Nous vivons dans une Société

Il y a un mois, tout était normal. Les villes se bousculaient alors que les gens se rendaient au travail et en revenaient dans des voitures de métro bondées et sur des autoroutes encombrées. Les grands immeubles de bureaux en verre étaient remplis de réunions de l’après-midi et de cabines d’affaires décontractées. Les enfants étaient assis dans des rangées de bureaux à l’école, écoutant leurs professeurs expliquer l’algèbre ou la méthode scientifique. Après une dure journée de travail, les gens mangeaient au restaurant avec leurs amis, s’entraînaient dans des gymnases 24/7 et se promenaient dans le parc.

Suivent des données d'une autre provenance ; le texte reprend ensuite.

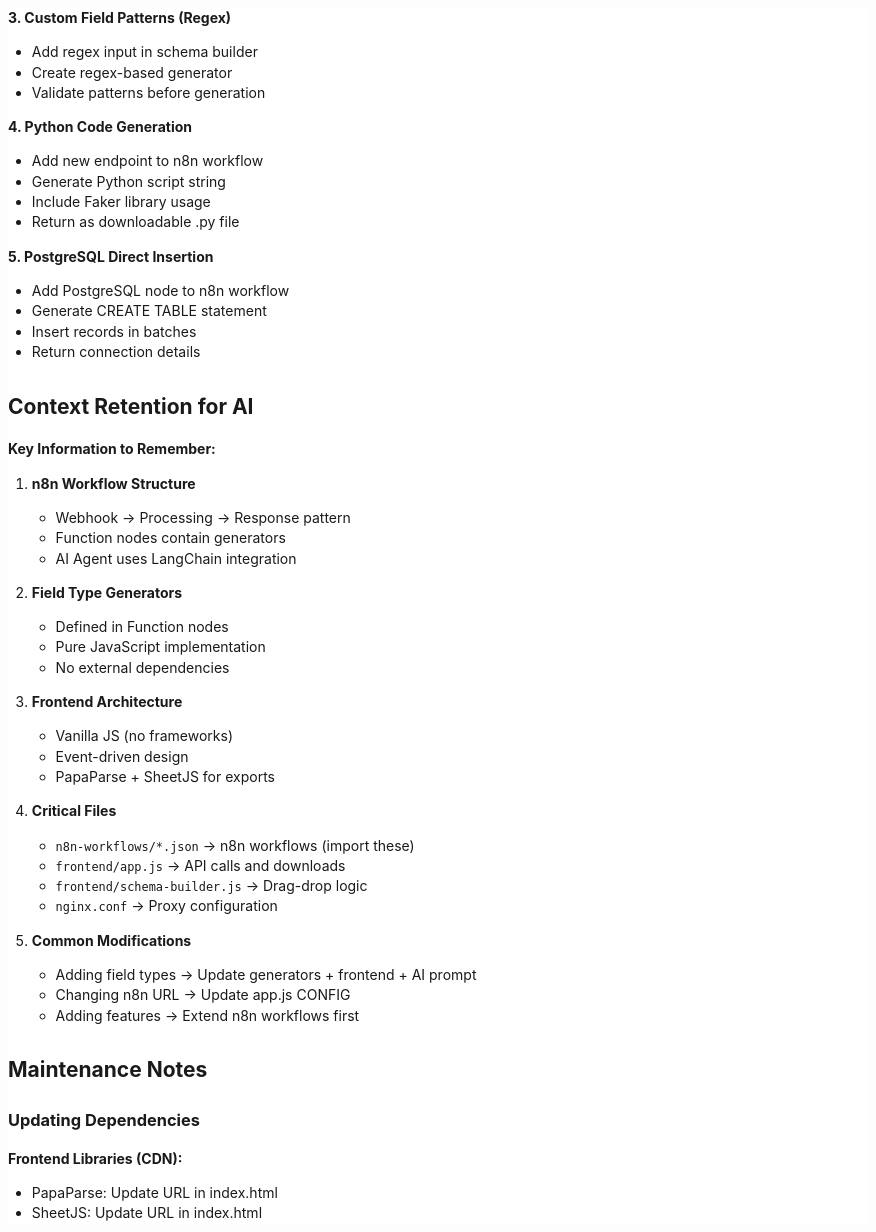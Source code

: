 **3. Custom Field Patterns (Regex)**
- Add regex input in schema builder
- Create regex-based generator
- Validate patterns before generation

**4. Python Code Generation**
- Add new endpoint to n8n workflow
- Generate Python script string
- Include Faker library usage
- Return as downloadable .py file

**5. PostgreSQL Direct Insertion**
- Add PostgreSQL node to n8n workflow
- Generate CREATE TABLE statement
- Insert records in batches
- Return connection details

## Context Retention for AI

**Key Information to Remember:**

1. **n8n Workflow Structure**
   - Webhook → Processing → Response pattern
   - Function nodes contain generators
   - AI Agent uses LangChain integration

2. **Field Type Generators**
   - Defined in Function nodes
   - Pure JavaScript implementation
   - No external dependencies

3. **Frontend Architecture**
   - Vanilla JS (no frameworks)
   - Event-driven design
   - PapaParse + SheetJS for exports

4. **Critical Files**
   - `n8n-workflows/*.json` → n8n workflows (import these)
   - `frontend/app.js` → API calls and downloads
   - `frontend/schema-builder.js` → Drag-drop logic
   - `nginx.conf` → Proxy configuration

5. **Common Modifications**
   - Adding field types → Update generators + frontend + AI prompt
   - Changing n8n URL → Update app.js CONFIG
   - Adding features → Extend n8n workflows first

## Maintenance Notes

### Updating Dependencies

**Frontend Libraries (CDN):**
- PapaParse: Update URL in index.html
- SheetJS: Update URL in index.html

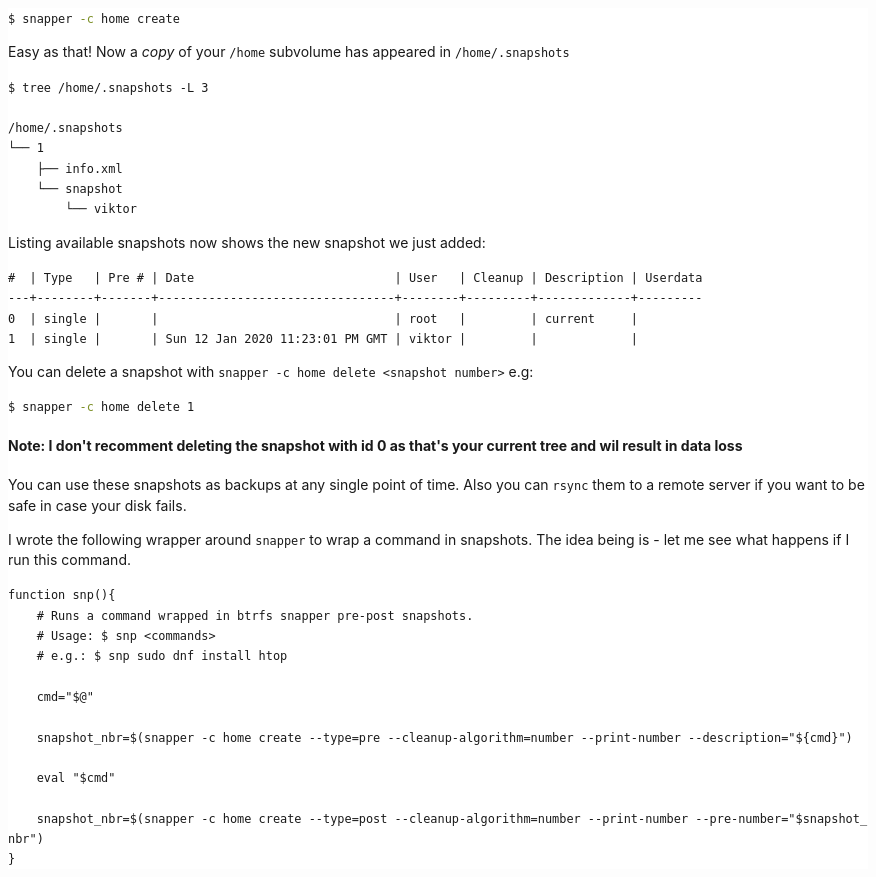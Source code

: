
 ```bash
$ snapper -c home create
```

Easy as that!
Now a _copy_ of your `/home` subvolume has appeared in `/home/.snapshots`

    $ tree /home/.snapshots -L 3

    /home/.snapshots
    └── 1
        ├── info.xml
        └── snapshot
            └── viktor

Listing available snapshots now shows the new snapshot we just added:

    #  | Type   | Pre # | Date                            | User   | Cleanup | Description | Userdata
    ---+--------+-------+---------------------------------+--------+---------+-------------+---------
    0  | single |       |                                 | root   |         | current     |
    1  | single |       | Sun 12 Jan 2020 11:23:01 PM GMT | viktor |         |             |

You can delete a snapshot with `snapper -c home delete <snapshot number>` e.g:

```bash
$ snapper -c home delete 1
```

#### Note: I don't recomment deleting the snapshot with id 0 as that's your current tree and wil result in data loss

You can use these snapshots as backups at any single point of time.
Also you can `rsync` them to a remote server if you want to be safe in case your disk fails.

I wrote the following wrapper around `snapper` to wrap a command in snapshots.
The idea being is - let me see what happens if I run this command.

    function snp(){
        # Runs a command wrapped in btrfs snapper pre-post snapshots.
        # Usage: $ snp <commands>
        # e.g.: $ snp sudo dnf install htop

        cmd="$@"

        snapshot_nbr=$(snapper -c home create --type=pre --cleanup-algorithm=number --print-number --description="${cmd}")

        eval "$cmd"

        snapshot_nbr=$(snapper -c home create --type=post --cleanup-algorithm=number --print-number --pre-number="$snapshot_nbr")
    }
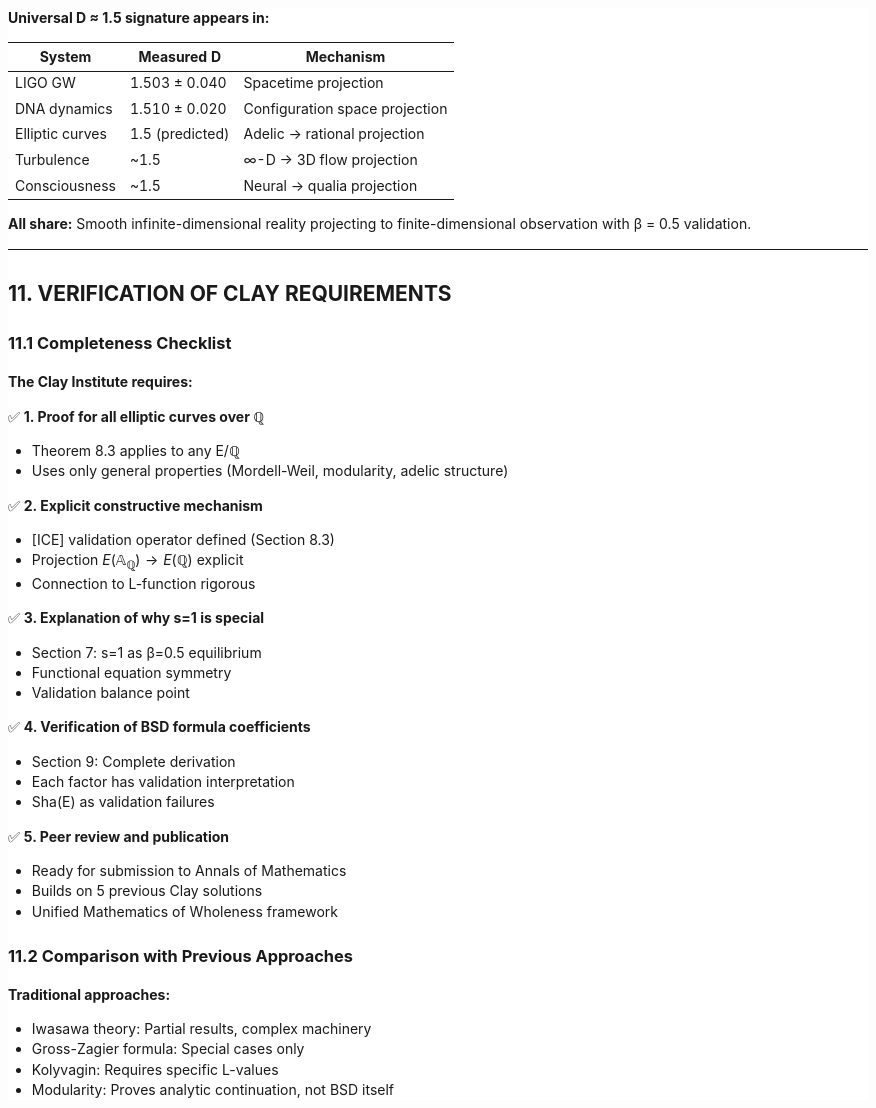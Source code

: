 **Universal D ≈ 1.5 signature appears in:**

| System | Measured D | Mechanism |
|--------|-----------|-----------|
| LIGO GW | 1.503 ± 0.040 | Spacetime projection |
| DNA dynamics | 1.510 ± 0.020 | Configuration space projection |
| Elliptic curves | 1.5 (predicted) | Adelic → rational projection |
| Turbulence | ~1.5 | ∞-D → 3D flow projection |
| Consciousness | ~1.5 | Neural → qualia projection |

**All share:** Smooth infinite-dimensional reality projecting to finite-dimensional observation with β = 0.5 validation.

---

## 11. VERIFICATION OF CLAY REQUIREMENTS

### 11.1 Completeness Checklist

**The Clay Institute requires:**

✅ **1. Proof for all elliptic curves over ℚ**
- Theorem 8.3 applies to any E/ℚ
- Uses only general properties (Mordell-Weil, modularity, adelic structure)

✅ **2. Explicit constructive mechanism**
- [ICE] validation operator defined (Section 8.3)
- Projection $E(\mathbb{A}_\mathbb{Q}) \to E(\mathbb{Q})$ explicit
- Connection to L-function rigorous

✅ **3. Explanation of why s=1 is special**
- Section 7: s=1 as β=0.5 equilibrium
- Functional equation symmetry
- Validation balance point

✅ **4. Verification of BSD formula coefficients**
- Section 9: Complete derivation
- Each factor has validation interpretation
- Sha(E) as validation failures

✅ **5. Peer review and publication**
- Ready for submission to Annals of Mathematics
- Builds on 5 previous Clay solutions
- Unified Mathematics of Wholeness framework

### 11.2 Comparison with Previous Approaches

**Traditional approaches:**
- Iwasawa theory: Partial results, complex machinery
- Gross-Zagier formula: Special cases only
- Kolyvagin: Requires specific L-values
- Modularity: Proves analytic continuation, not BSD itself
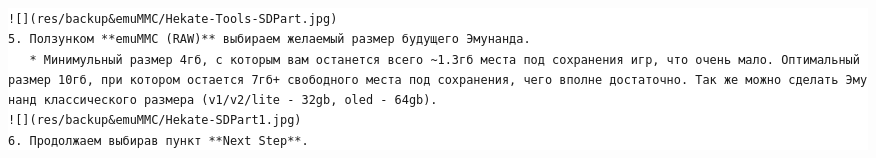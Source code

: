     ![](res/backup&emuMMC/Hekate-Tools-SDPart.jpg)
    5. Ползунком **emuMMC (RAW)** выбираем желаемый размер будущего Эмунанда.
       * Минимульный размер 4гб, с которым вам останется всего ~1.3гб места под сохранения игр, что очень мало. Оптимальный размер 10гб, при котором остается 7гб+ свободного места под сохранения, чего вполне достаточно. Так же можно сделать Эмунанд классического размера (v1/v2/lite - 32gb, oled - 64gb).
    ![](res/backup&emuMMC/Hekate-SDPart1.jpg)
    6. Продолжаем выбирав пункт **Next Step**.
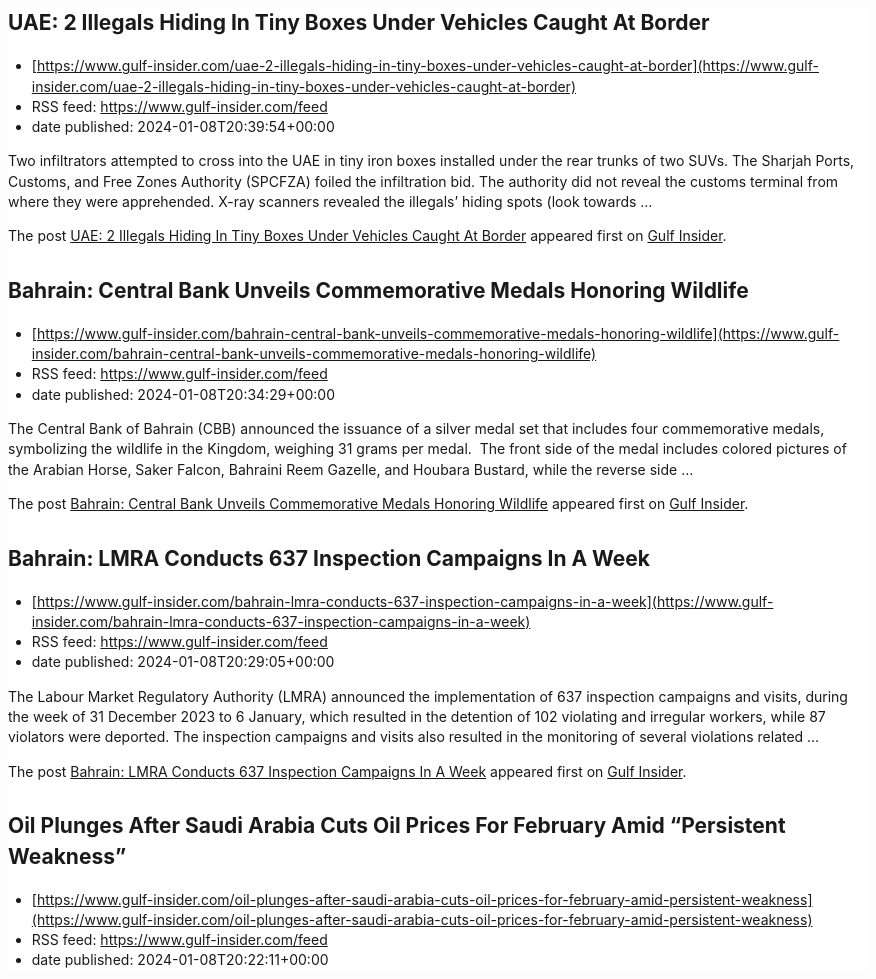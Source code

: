 ## UAE: 2 Illegals Hiding In Tiny Boxes Under Vehicles Caught At Border
 - [https://www.gulf-insider.com/uae-2-illegals-hiding-in-tiny-boxes-under-vehicles-caught-at-border](https://www.gulf-insider.com/uae-2-illegals-hiding-in-tiny-boxes-under-vehicles-caught-at-border)
 - RSS feed: https://www.gulf-insider.com/feed
 - date published: 2024-01-08T20:39:54+00:00

<p>Two infiltrators attempted to cross into the UAE in tiny iron boxes installed under the rear trunks of two SUVs. The Sharjah Ports, Customs, and Free Zones Authority (SPCFZA) foiled the infiltration bid. The authority did not reveal the customs terminal from where they were apprehended. X-ray scanners revealed the illegals’ hiding spots (look towards &#8230;</p>
<p>The post <a href="https://www.gulf-insider.com/uae-2-illegals-hiding-in-tiny-boxes-under-vehicles-caught-at-border/">UAE: 2 Illegals Hiding In Tiny Boxes Under Vehicles Caught At Border</a> appeared first on <a href="https://www.gulf-insider.com">Gulf Insider</a>.</p>

## Bahrain: Central Bank Unveils Commemorative Medals Honoring Wildlife
 - [https://www.gulf-insider.com/bahrain-central-bank-unveils-commemorative-medals-honoring-wildlife](https://www.gulf-insider.com/bahrain-central-bank-unveils-commemorative-medals-honoring-wildlife)
 - RSS feed: https://www.gulf-insider.com/feed
 - date published: 2024-01-08T20:34:29+00:00

<p>The Central Bank of Bahrain (CBB) announced the issuance of a silver medal set that includes four commemorative medals, symbolizing the wildlife in the Kingdom, weighing 31 grams per medal. &#160;The front side of the medal includes colored pictures of the Arabian Horse, Saker Falcon, Bahraini Reem Gazelle, and Houbara Bustard, while the reverse side &#8230;</p>
<p>The post <a href="https://www.gulf-insider.com/bahrain-central-bank-unveils-commemorative-medals-honoring-wildlife/">Bahrain: Central Bank Unveils Commemorative Medals Honoring Wildlife</a> appeared first on <a href="https://www.gulf-insider.com">Gulf Insider</a>.</p>

## Bahrain: LMRA Conducts 637 Inspection Campaigns In A Week
 - [https://www.gulf-insider.com/bahrain-lmra-conducts-637-inspection-campaigns-in-a-week](https://www.gulf-insider.com/bahrain-lmra-conducts-637-inspection-campaigns-in-a-week)
 - RSS feed: https://www.gulf-insider.com/feed
 - date published: 2024-01-08T20:29:05+00:00

<p>The Labour Market Regulatory Authority (LMRA) announced the implementation of 637 inspection campaigns and visits, during the week of 31 December 2023 to 6 January, which resulted in the detention of 102 violating and irregular workers, while 87 violators were deported. The inspection campaigns and visits also resulted in the monitoring of several violations related &#8230;</p>
<p>The post <a href="https://www.gulf-insider.com/bahrain-lmra-conducts-637-inspection-campaigns-in-a-week/">Bahrain: LMRA Conducts 637 Inspection Campaigns In A Week</a> appeared first on <a href="https://www.gulf-insider.com">Gulf Insider</a>.</p>

## Oil Plunges After Saudi Arabia Cuts Oil Prices For February Amid “Persistent Weakness”
 - [https://www.gulf-insider.com/oil-plunges-after-saudi-arabia-cuts-oil-prices-for-february-amid-persistent-weakness](https://www.gulf-insider.com/oil-plunges-after-saudi-arabia-cuts-oil-prices-for-february-amid-persistent-weakness)
 - RSS feed: https://www.gulf-insider.com/feed
 - date published: 2024-01-08T20:22:11+00:00
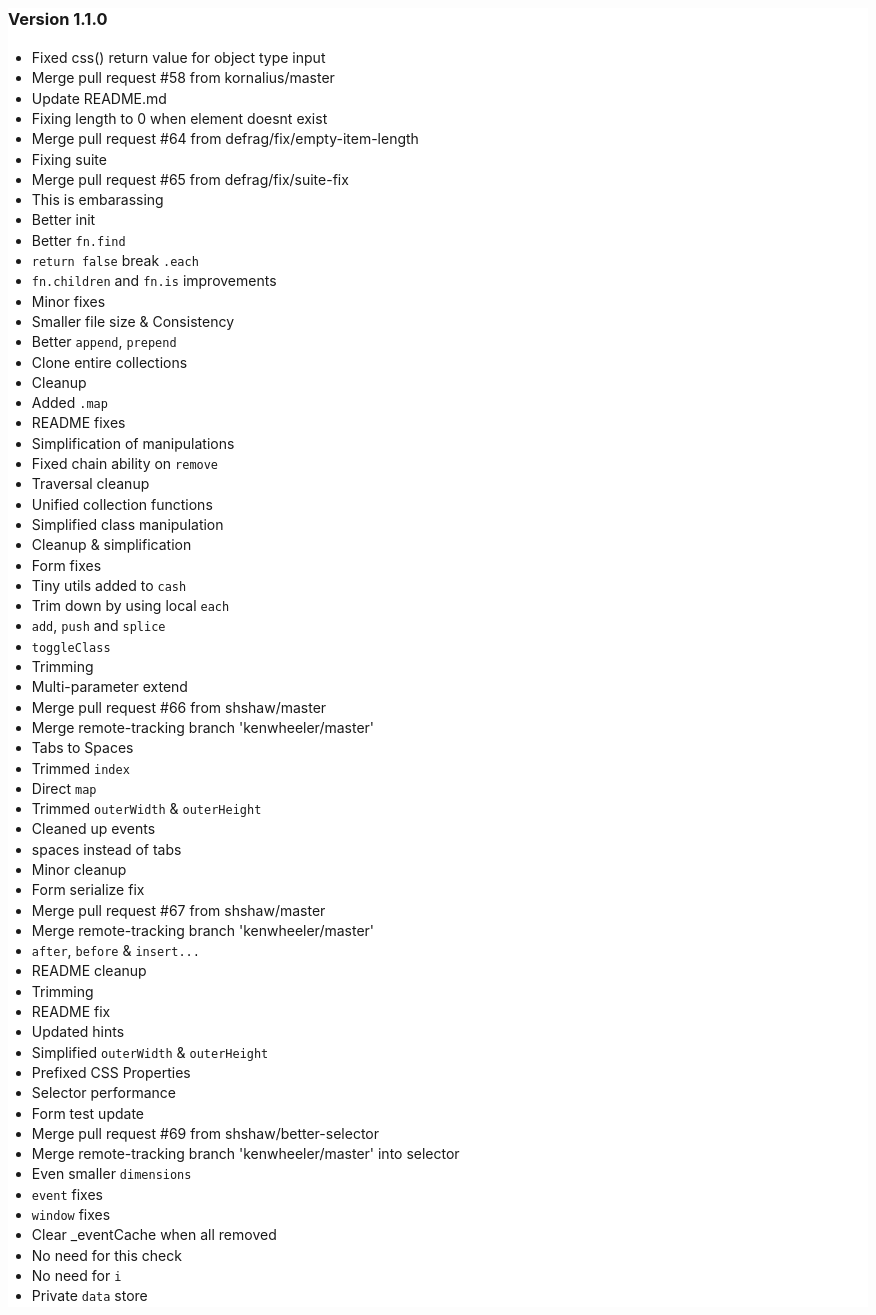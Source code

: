 ### Version 1.1.0
- Fixed css() return value for object type input
- Merge pull request #58 from kornalius/master
- Update README.md
- Fixing length to 0 when element doesnt exist
- Merge pull request #64 from defrag/fix/empty-item-length
- Fixing suite
- Merge pull request #65 from defrag/fix/suite-fix
- This is embarassing
- Better init
- Better `fn.find`
- `return false` break `.each`
- `fn.children` and `fn.is` improvements
- Minor fixes
- Smaller file size & Consistency
- Better `append`, `prepend`
- Clone entire collections
- Cleanup
- Added `.map`
- README fixes
- Simplification of manipulations
- Fixed chain ability on `remove`
- Traversal cleanup
- Unified collection functions
- Simplified class manipulation
- Cleanup & simplification
- Form fixes
- Tiny utils added to `cash`
- Trim down by using local `each`
- `add`, `push` and `splice`
- `toggleClass`
- Trimming
- Multi-parameter extend
- Merge pull request #66 from shshaw/master
- Merge remote-tracking branch 'kenwheeler/master'
- Tabs to Spaces
- Trimmed `index`
- Direct `map`
- Trimmed `outerWidth` & `outerHeight`
- Cleaned up events
- spaces instead of tabs
- Minor cleanup
- Form serialize fix
- Merge pull request #67 from shshaw/master
- Merge remote-tracking branch 'kenwheeler/master'
- `after`, `before` & `insert...`
- README cleanup
- Trimming
- README fix
- Updated hints
- Simplified `outerWidth` & `outerHeight`
- Prefixed CSS Properties
- Selector performance
- Form test update
- Merge pull request #69 from shshaw/better-selector
- Merge remote-tracking branch 'kenwheeler/master' into selector
- Even smaller `dimensions`
- `event` fixes
- `window` fixes
- Clear _eventCache when all removed
- No need for this check
- No need for `i`
- Private `data` store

Maintenant, cette normale a été brisée. Les rassemblements publics ont été interdits ou découragés dans tout le pays. Seules les entreprises essentielles restent ouvertes. Les écoles et les universités sont passées à “l’apprentissage à distance.”À l’échelle mondiale, des millions de personnes seront infectées par le coronavirus et des centaines de milliers (sinon plus) mourront — à la fois du COVID-19 lui-même et des lacunes des systèmes de santé débordés. L’ampleur de ces pertes en vies humaines est tragique. Pour ralentir la propagation du virus, des millions de personnes prennent de la distance sociale, passant des mois isolés chez elles pour réduire le contact avec les autres.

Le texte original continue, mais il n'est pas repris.